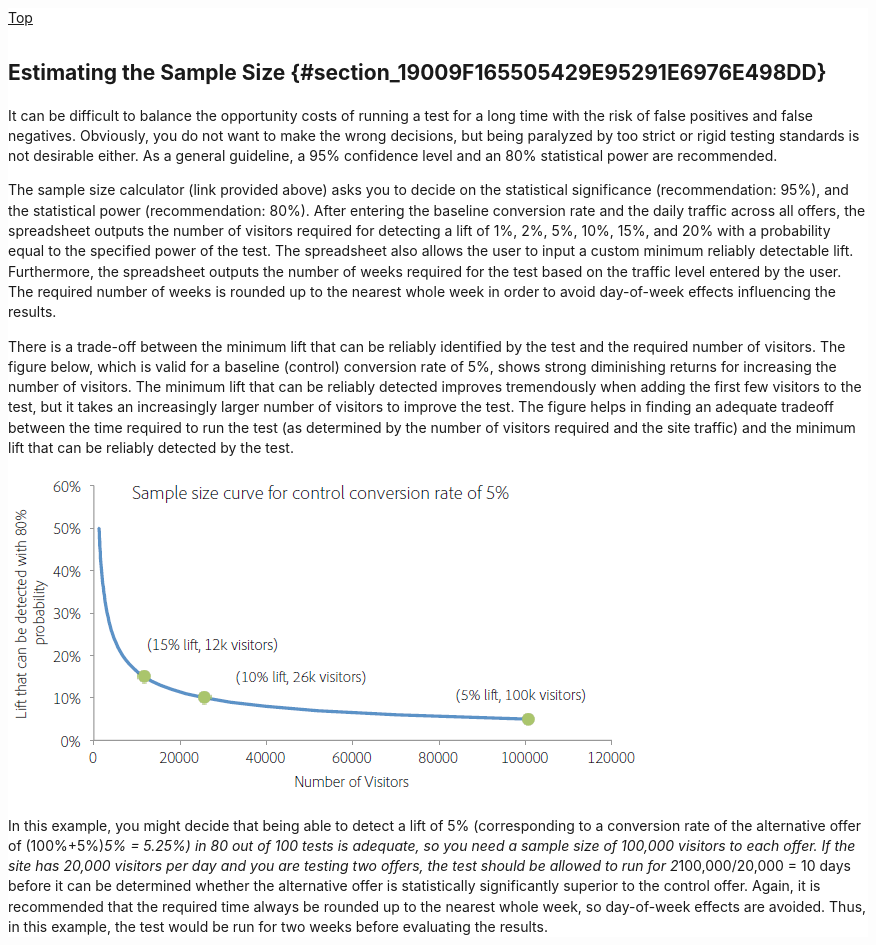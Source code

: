 [ Top ](../../c_activities/t_test_ab/c_sample_size_determination.md#concept_2801F552DB874C20B8A17C1B774C0383) 

## Estimating the Sample Size {#section_19009F165505429E95291E6976E498DD}

It can be difficult to balance the opportunity costs of running a test for a long time with the risk of false positives and false negatives. Obviously, you do not want to make the wrong decisions, but being paralyzed by too strict or rigid testing standards is not desirable either. As a general guideline, a 95% confidence level and an 80% statistical power are recommended. 

The sample size calculator (link provided above) asks you to decide on the statistical significance (recommendation: 95%), and the statistical power (recommendation: 80%). After entering the baseline conversion rate and the daily traffic across all offers, the spreadsheet outputs the number of visitors required for detecting a lift of 1%, 2%, 5%, 10%, 15%, and 20% with a probability equal to the specified power of the test. The spreadsheet also allows the user to input a custom minimum reliably detectable lift. Furthermore, the spreadsheet outputs the number of weeks required for the test based on the traffic level entered by the user. The required number of weeks is rounded up to the nearest whole week in order to avoid day-of-week effects influencing the results. 

There is a trade-off between the minimum lift that can be reliably identified by the test and the required number of visitors. The figure below, which is valid for a baseline (control) conversion rate of 5%, shows strong diminishing returns for increasing the number of visitors. The minimum lift that can be reliably detected improves tremendously when adding the first few visitors to the test, but it takes an increasingly larger number of visitors to improve the test. The figure helps in finding an adequate tradeoff between the time required to run the test (as determined by the number of visitors required and the site traffic) and the minimum lift that can be reliably detected by the test. 

![](assets/samplesizecontrol.png) 

In this example, you might decide that being able to detect a lift of 5% (corresponding to a conversion rate of the alternative offer of (100%+5%)*5% = 5.25%) in 80 out of 100 tests is adequate, so you need a sample size of 100,000 visitors to each offer. If the site has 20,000 visitors per day and you are testing two offers, the test should be allowed to run for 2*100,000/20,000 = 10 days before it can be determined whether the alternative offer is statistically significantly superior to the control offer. Again, it is recommended that the required time always be rounded up to the nearest whole week, so day-of-week effects are avoided. Thus, in this example, the test would be run for two weeks before evaluating the results.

+---+

Every record is to be reproduced exactly, with no pictures included.

__Response area__:
Source code

: [ Top ](../../c_activities/t_test_ab/c_sample_size_determination.md#concept_2801F552DB874C20B8A17C1B774C0383) 

## Estimating the Sample Size {#section_19009F165505429E95291E6976E498DD}

It can be difficult to balance the opportunity costs of running a test for a long time with the risk of false positives and false negatives. Obviously, you do not want to make the wrong decisions, but being paralyzed by too strict or rigid testing standards is not desirable either. As a general guideline, a 95% confidence level and an 80% statistical power are recommended. 

The sample size calculator (link provided above) asks you to decide on the statistical significance (recommendation: 95%), and the statistical power (recommendation: 80%). After entering the baseline conversion rate and the daily traffic across all offers, the spreadsheet outputs the number of visitors required for detecting a lift of 1%, 2%, 5%, 10%, 15%, and 20% with a probability equal to the specified power of the test. The spreadsheet also allows the user to input a custom minimum reliably detectable lift. Furthermore, the spreadsheet outputs the number of weeks required for the test based on the traffic level entered by the user. The required number of weeks is rounded up to the nearest whole week in order to avoid day-of-week effects influencing the results. 

There is a trade-off between the minimum lift that can be reliably identified by the test and the required number of visitors. The figure below, which is valid for a baseline (control) conversion rate of 5%, shows strong diminishing returns for increasing the number of visitors. The minimum lift that can be reliably detected improves tremendously when adding the first few visitors to the test, but it takes an increasingly larger number of visitors to improve the test. The figure helps in finding an adequate tradeoff between the time required to run the test (as determined by the number of visitors required and the site traffic) and the minimum lift that can be reliably detected by the test. 

![](assets/samplesizecontrol.png) 

In this example, you might decide that being able to detect a lift of 5% (corresponding to a conversion rate of the alternative offer of (100%+5%)*5% = 5.25%) in 80 out of 100 tests is adequate, so you need a sample size of 100,000 visitors to each offer. If the site has 20,000 visitors per day and you are testing two offers, the test should be allowed to run for 2*100,000/20,000 = 10 days before it can be determined whether the alternative offer is statistically significantly superior to the control offer. Again, it is recommended that the required time always be rounded up to the nearest whole week, so day-of-week effects are avoided. Thus, in this example, the test would be run for two weeks before evaluating the results.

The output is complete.